» What is expected:
If a line in the entries includes "developers", show that line.

***** Data to use

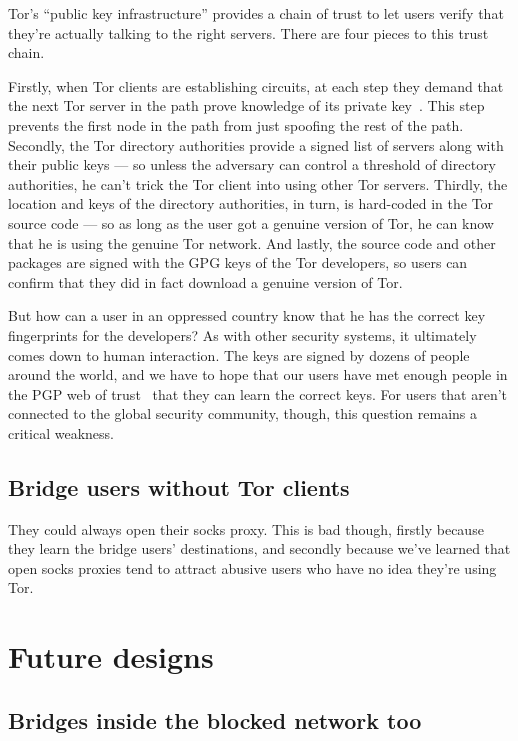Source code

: \documentclass{llncs}
\begin{document}
Tor's ``public key infrastructure'' provides a chain of trust to
let users verify that they're actually talking to the right servers.
There are four pieces to this trust chain.

Firstly, when Tor clients are establishing circuits, at each step
they demand that the next Tor server in the path prove knowledge of
its private key~\cite{tor-design}. This step prevents the first node
in the path from just spoofing the rest of the path. Secondly, the
Tor directory authorities provide a signed list of servers along with
their public keys --- so unless the adversary can control a threshold
of directory authorities, he can't trick the Tor client into using other
Tor servers. Thirdly, the location and keys of the directory authorities,
in turn, is hard-coded in the Tor source code --- so as long as the user
got a genuine version of Tor, he can know that he is using the genuine
Tor network. And lastly, the source code and other packages are signed
with the GPG keys of the Tor developers, so users can confirm that they
did in fact download a genuine version of Tor.

But how can a user in an oppressed country know that he has the correct
key fingerprints for the developers? As with other security systems, it
ultimately comes down to human interaction. The keys are signed by dozens
of people around the world, and we have to hope that our users have met
enough people in the PGP web of trust~\cite{pgp-wot} that they can learn
the correct keys. For users that aren't connected to the global security
community, though, this question remains a critical weakness.

\subsection{Bridge users without Tor clients}

They could always open their socks proxy. This is bad though, firstly
because they learn the bridge users' destinations, and secondly because
we've learned that open socks proxies tend to attract abusive users who
have no idea they're using Tor.

\section{Future designs}

\subsection{Bridges inside the blocked network too}
\end{document}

**********

» Answer to this problem:
with the GPG keys of the Tor developers, so users can confirm that they
key fingerprints for the developers? As with other security systems, it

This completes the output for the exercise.